(Document images with source code)

※

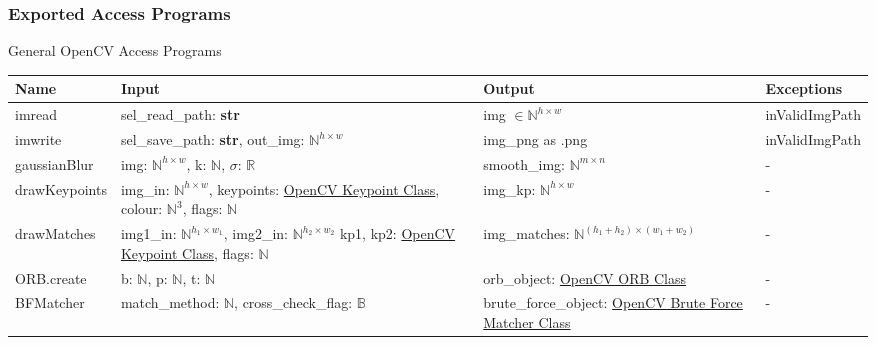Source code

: \documentclass[12pt, titlepage]{article}
\begin{document}
\subsubsection{Exported Access Programs}
General OpenCV Access Programs
\begin{center}
\begin{tabular}{p{3.5cm} p{4.5cm} p{4.5cm} p{3cm}}
\hline
\textbf{Name} & \textbf{Input} & \textbf{Output} & \textbf{Exceptions} \\
\hline
imread & sel\_read\_path: \textbf{str} & 
img $\in \mathbb{N}^{h \times w}$ & inValidImgPath \\
\hline
imwrite & sel\_save\_path: \textbf{str}, \newline 
out\_img: $\mathbb{N}^{h \times w}$ & 
img\_png as .png & inValidImgPath \\
\hline
gaussianBlur & img: $\mathbb{N}^{h \times w}$, \newline 
k: $\mathbb{N}$, \newline 
$\sigma$: $\mathbb{R}$
& smooth\_img: $\mathbb{N}^{m\times n}$ & -\\
\hline
drawKeypoints & img\_in: $\mathbb{N}^{h \times w}$, \newline
keypoints: \href{https://docs.opencv.org/3.4/d2/d29/classcv_1_1KeyPoint.html}{OpenCV Keypoint Class}, \newline
colour: $\mathbb{N}^{3}$, \newline 
flags: $\mathbb{N}$ 
& img\_kp: $\mathbb{N}^{h \times w}$ & - \\
\hline
drawMatches& img1\_in: $\mathbb{N}^{h_{1} \times w_{1}}$, \newline 
img2\_in: $\mathbb{N}^{h_{2} \times w_{2}}$ \newline 
kp1, kp2: \href{https://docs.opencv.org/3.4/d2/d29/classcv_1_1KeyPoint.html}{OpenCV Keypoint Class}, \newline
flags: $\mathbb{N}$
& img\_matches: $\mathbb{N}^{(h_{1}+h_{2}) \times (w_{1}+w_{2})}$
& - \\
\hline
ORB.create & b: $\mathbb{N}$, \newline 
p: $\mathbb{N}$, \newline 
t: $\mathbb{N}$ \newline 
& orb\_object: \href{https://docs.opencv.org/3.4/db/d95/classcv_1_1ORB.html}
{OpenCV ORB Class} & - \\
\hline
BFMatcher 
& match\_method: $\mathbb{N}$, \newline 
cross\_check\_flag: $\mathbb{B}$ 
& brute\_force\_object: \href{https://docs.opencv.org/3.4/d3/da1/classcv_1_1BFMatcher.html}
{OpenCV Brute Force Matcher Class} \newline 
& -\\
\hline
\end{tabular}
\end{center} 
\end{document}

※

_Exercise instructions_.
Each line containing the word "tabular" needs to be copied from the data above.

_Exercise output_.
\begin{tabular}{p{3.5cm} p{4.5cm} p{4.5cm} p{3cm}}
\end{tabular}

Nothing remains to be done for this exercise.